» **Provided information**
=======

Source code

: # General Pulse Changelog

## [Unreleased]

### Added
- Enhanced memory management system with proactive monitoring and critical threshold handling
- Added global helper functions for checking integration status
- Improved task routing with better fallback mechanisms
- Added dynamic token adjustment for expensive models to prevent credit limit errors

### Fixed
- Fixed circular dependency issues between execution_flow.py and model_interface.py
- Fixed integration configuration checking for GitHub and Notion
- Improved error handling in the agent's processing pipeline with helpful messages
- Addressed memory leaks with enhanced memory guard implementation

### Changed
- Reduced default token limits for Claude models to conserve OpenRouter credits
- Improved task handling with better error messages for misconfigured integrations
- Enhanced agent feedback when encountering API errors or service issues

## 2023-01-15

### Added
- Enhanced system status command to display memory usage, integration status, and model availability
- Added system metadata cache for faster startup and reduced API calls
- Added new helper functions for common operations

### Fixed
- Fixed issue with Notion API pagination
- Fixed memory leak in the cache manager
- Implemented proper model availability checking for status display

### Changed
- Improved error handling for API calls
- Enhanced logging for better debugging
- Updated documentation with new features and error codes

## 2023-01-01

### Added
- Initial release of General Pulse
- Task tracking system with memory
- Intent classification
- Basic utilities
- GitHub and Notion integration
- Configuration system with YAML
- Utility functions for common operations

=======

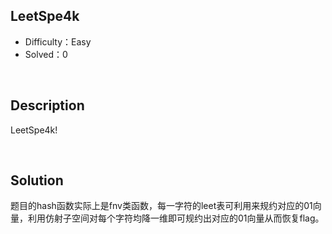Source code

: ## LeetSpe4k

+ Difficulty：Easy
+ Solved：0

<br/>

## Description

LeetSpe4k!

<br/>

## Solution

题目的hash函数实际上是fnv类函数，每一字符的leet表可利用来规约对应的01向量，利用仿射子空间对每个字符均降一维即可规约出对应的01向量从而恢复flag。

=======

» **Assigned task**
Referring to the material above, set down exactly the lines between the line with "- Added dynamic" and the line with "- Utility functions for common operations", inclusive, and no other lines.

» **Task output**
- Added dynamic token adjustment for expensive models to prevent credit limit errors

### Fixed
- Fixed circular dependency issues between execution_flow.py and model_interface.py
- Fixed integration configuration checking for GitHub and Notion
- Improved error handling in the agent's processing pipeline with helpful messages
- Addressed memory leaks with enhanced memory guard implementation

### Changed
- Reduced default token limits for Claude models to conserve OpenRouter credits
- Improved task handling with better error messages for misconfigured integrations
- Enhanced agent feedback when encountering API errors or service issues

## 2023-01-15

### Added
- Enhanced system status command to display memory usage, integration status, and model availability
- Added system metadata cache for faster startup and reduced API calls
- Added new helper functions for common operations

### Fixed
- Fixed issue with Notion API pagination
- Fixed memory leak in the cache manager
- Implemented proper model availability checking for status display

### Changed
- Improved error handling for API calls
- Enhanced logging for better debugging
- Updated documentation with new features and error codes

## 2023-01-01

### Added
- Initial release of General Pulse
- Task tracking system with memory
- Intent classification
- Basic utilities
- GitHub and Notion integration
- Configuration system with YAML
- Utility functions for common operations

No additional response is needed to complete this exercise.